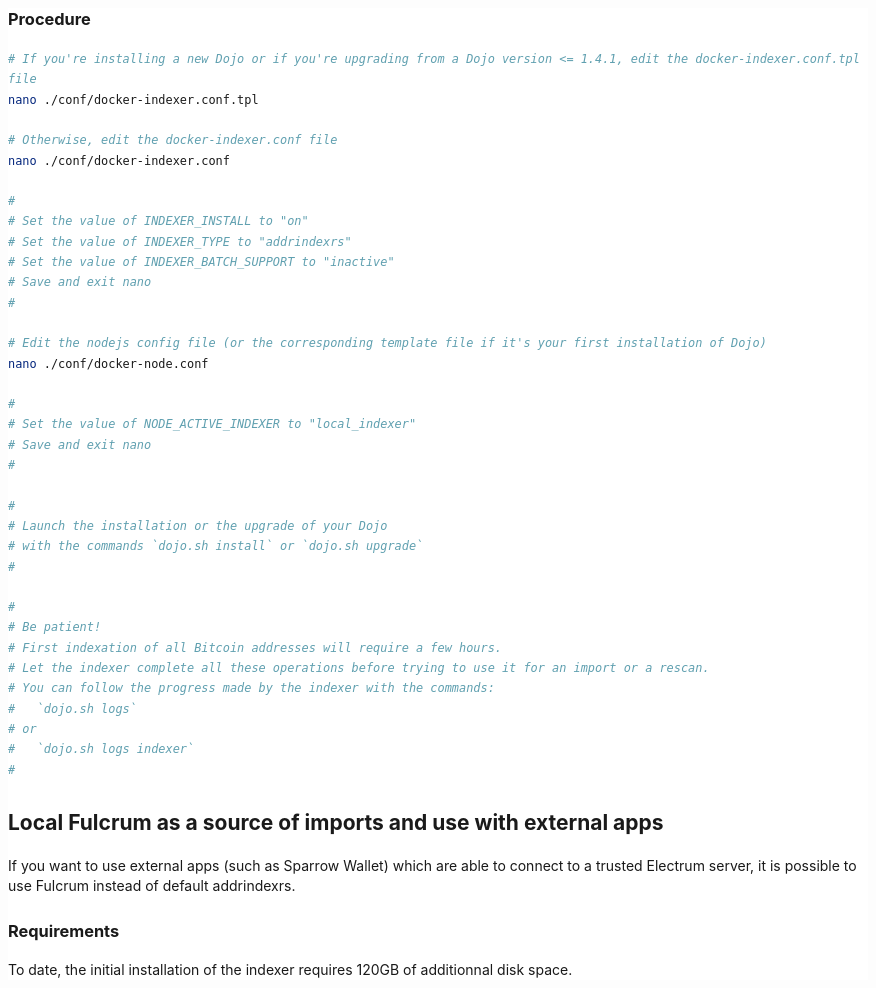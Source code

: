 
### Procedure ###

```sh
# If you're installing a new Dojo or if you're upgrading from a Dojo version <= 1.4.1, edit the docker-indexer.conf.tpl file
nano ./conf/docker-indexer.conf.tpl

# Otherwise, edit the docker-indexer.conf file
nano ./conf/docker-indexer.conf

#
# Set the value of INDEXER_INSTALL to "on"
# Set the value of INDEXER_TYPE to "addrindexrs"
# Set the value of INDEXER_BATCH_SUPPORT to "inactive"
# Save and exit nano
#

# Edit the nodejs config file (or the corresponding template file if it's your first installation of Dojo)
nano ./conf/docker-node.conf

#
# Set the value of NODE_ACTIVE_INDEXER to "local_indexer"
# Save and exit nano
#

#
# Launch the installation or the upgrade of your Dojo
# with the commands `dojo.sh install` or `dojo.sh upgrade`
#

#
# Be patient!
# First indexation of all Bitcoin addresses will require a few hours.
# Let the indexer complete all these operations before trying to use it for an import or a rescan.
# You can follow the progress made by the indexer with the commands:
#   `dojo.sh logs`
# or
#   `dojo.sh logs indexer`
#
```

## Local Fulcrum as a source of imports and use with external apps ##

If you want to use external apps (such as Sparrow Wallet) which are able to connect to a trusted Electrum server, it is possible to use Fulcrum instead of default addrindexrs.

### Requirements ###

To date, the initial installation of the indexer requires 120GB of additionnal disk space.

Problem to work on | Pictures are to be left out; all other data must be returned exactly.

Solved exercise |
Source code

: 
### Procedure ###

```sh
# If you're installing a new Dojo or if you're upgrading from a Dojo version <= 1.4.1, edit the docker-indexer.conf.tpl file
nano ./conf/docker-indexer.conf.tpl

# Otherwise, edit the docker-indexer.conf file
nano ./conf/docker-indexer.conf

#
# Set the value of INDEXER_INSTALL to "on"
# Set the value of INDEXER_TYPE to "addrindexrs"
# Set the value of INDEXER_BATCH_SUPPORT to "inactive"
# Save and exit nano
#

# Edit the nodejs config file (or the corresponding template file if it's your first installation of Dojo)
nano ./conf/docker-node.conf

#
# Set the value of NODE_ACTIVE_INDEXER to "local_indexer"
# Save and exit nano
#

#
# Launch the installation or the upgrade of your Dojo
# with the commands `dojo.sh install` or `dojo.sh upgrade`
#

#
# Be patient!
# First indexation of all Bitcoin addresses will require a few hours.
# Let the indexer complete all these operations before trying to use it for an import or a rescan.
# You can follow the progress made by the indexer with the commands:
#   `dojo.sh logs`
# or
#   `dojo.sh logs indexer`
#
```

## Local Fulcrum as a source of imports and use with external apps ##

If you want to use external apps (such as Sparrow Wallet) which are able to connect to a trusted Electrum server, it is possible to use Fulcrum instead of default addrindexrs.

### Requirements ###

To date, the initial installation of the indexer requires 120GB of additionnal disk space.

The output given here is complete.